START Data for processing
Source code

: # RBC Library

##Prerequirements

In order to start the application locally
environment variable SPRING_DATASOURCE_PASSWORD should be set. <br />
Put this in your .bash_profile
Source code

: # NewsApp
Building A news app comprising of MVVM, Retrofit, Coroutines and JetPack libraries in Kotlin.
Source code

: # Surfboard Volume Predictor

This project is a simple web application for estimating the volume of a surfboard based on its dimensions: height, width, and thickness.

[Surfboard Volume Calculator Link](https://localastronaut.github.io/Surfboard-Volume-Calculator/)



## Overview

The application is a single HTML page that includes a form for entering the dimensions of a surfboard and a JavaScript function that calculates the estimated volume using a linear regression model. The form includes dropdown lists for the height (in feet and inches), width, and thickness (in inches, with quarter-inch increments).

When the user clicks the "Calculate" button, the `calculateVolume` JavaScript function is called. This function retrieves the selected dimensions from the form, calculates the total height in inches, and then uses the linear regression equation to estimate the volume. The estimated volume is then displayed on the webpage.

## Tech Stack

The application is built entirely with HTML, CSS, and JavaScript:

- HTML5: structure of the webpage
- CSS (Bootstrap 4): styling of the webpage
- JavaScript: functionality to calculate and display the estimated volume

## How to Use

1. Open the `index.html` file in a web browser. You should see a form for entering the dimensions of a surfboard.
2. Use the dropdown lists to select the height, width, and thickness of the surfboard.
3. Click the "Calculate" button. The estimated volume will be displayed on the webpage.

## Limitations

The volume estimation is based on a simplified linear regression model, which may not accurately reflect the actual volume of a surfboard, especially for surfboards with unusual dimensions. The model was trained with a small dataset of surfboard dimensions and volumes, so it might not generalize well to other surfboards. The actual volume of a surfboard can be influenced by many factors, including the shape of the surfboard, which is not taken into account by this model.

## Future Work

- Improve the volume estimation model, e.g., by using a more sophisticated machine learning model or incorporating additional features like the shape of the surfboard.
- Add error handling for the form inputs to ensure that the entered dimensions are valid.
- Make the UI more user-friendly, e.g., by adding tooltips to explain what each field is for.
END Data for processing
(Problem to work on)
Could you reproduce exactly the lines of the entries above, from the one with "Surfboard Volume Predictor" through the one with "## Overview", and nothing else?

(Written solution)
: # Surfboard Volume Predictor

This project is a simple web application for estimating the volume of a surfboard based on its dimensions: height, width, and thickness.

[Surfboard Volume Calculator Link](https://localastronaut.github.io/Surfboard-Volume-Calculator/)



## Overview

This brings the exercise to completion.